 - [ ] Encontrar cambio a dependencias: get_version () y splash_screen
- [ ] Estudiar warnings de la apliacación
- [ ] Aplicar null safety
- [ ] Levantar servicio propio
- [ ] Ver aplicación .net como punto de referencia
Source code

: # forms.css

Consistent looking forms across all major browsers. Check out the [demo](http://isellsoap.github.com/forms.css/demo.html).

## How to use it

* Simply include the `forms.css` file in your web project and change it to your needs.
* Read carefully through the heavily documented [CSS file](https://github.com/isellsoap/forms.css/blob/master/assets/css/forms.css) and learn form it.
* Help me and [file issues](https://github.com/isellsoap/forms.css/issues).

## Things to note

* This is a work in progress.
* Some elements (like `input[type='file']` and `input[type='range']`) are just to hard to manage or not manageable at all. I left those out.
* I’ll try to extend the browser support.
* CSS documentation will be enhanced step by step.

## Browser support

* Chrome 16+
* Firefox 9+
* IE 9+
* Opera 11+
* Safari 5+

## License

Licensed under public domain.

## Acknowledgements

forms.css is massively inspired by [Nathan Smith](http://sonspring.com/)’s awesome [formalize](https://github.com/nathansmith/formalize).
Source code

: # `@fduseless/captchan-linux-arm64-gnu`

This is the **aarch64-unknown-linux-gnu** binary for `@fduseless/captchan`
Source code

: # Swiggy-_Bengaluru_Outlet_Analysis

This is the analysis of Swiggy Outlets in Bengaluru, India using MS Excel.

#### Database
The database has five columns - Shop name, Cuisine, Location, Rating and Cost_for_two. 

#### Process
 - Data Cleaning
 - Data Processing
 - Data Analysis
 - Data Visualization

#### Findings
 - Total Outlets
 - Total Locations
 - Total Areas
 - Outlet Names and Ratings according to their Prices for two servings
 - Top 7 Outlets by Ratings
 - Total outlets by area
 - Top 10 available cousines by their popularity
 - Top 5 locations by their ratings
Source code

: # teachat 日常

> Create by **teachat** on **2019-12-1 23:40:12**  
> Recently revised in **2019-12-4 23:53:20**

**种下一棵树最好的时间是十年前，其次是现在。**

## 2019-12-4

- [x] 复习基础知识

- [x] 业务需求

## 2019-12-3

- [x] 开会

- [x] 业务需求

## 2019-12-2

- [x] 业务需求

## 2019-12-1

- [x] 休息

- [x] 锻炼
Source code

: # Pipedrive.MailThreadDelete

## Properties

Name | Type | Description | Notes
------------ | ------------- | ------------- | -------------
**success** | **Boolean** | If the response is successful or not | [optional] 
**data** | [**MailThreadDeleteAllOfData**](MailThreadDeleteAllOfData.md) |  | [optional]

■ **What you will do**
Every line from the first entry to the line containing "#### Database" should be transcribed exactly, and nothing beyond it.

■ **Solution to this exercise**
 - [ ] Encontrar cambio a dependencias: get_version () y splash_screen
- [ ] Estudiar warnings de la apliacación
- [ ] Aplicar null safety
- [ ] Levantar servicio propio
- [ ] Ver aplicación .net como punto de referencia
Source code

: # forms.css

Consistent looking forms across all major browsers. Check out the [demo](http://isellsoap.github.com/forms.css/demo.html).

## How to use it

* Simply include the `forms.css` file in your web project and change it to your needs.
* Read carefully through the heavily documented [CSS file](https://github.com/isellsoap/forms.css/blob/master/assets/css/forms.css) and learn form it.
* Help me and [file issues](https://github.com/isellsoap/forms.css/issues).

## Things to note

* This is a work in progress.
* Some elements (like `input[type='file']` and `input[type='range']`) are just to hard to manage or not manageable at all. I left those out.
* I’ll try to extend the browser support.
* CSS documentation will be enhanced step by step.

## Browser support

* Chrome 16+
* Firefox 9+
* IE 9+
* Opera 11+
* Safari 5+

## License

Licensed under public domain.

## Acknowledgements

forms.css is massively inspired by [Nathan Smith](http://sonspring.com/)’s awesome [formalize](https://github.com/nathansmith/formalize).
Source code

: # `@fduseless/captchan-linux-arm64-gnu`

This is the **aarch64-unknown-linux-gnu** binary for `@fduseless/captchan`
Source code

: # Swiggy-_Bengaluru_Outlet_Analysis

This is the analysis of Swiggy Outlets in Bengaluru, India using MS Excel.

#### Database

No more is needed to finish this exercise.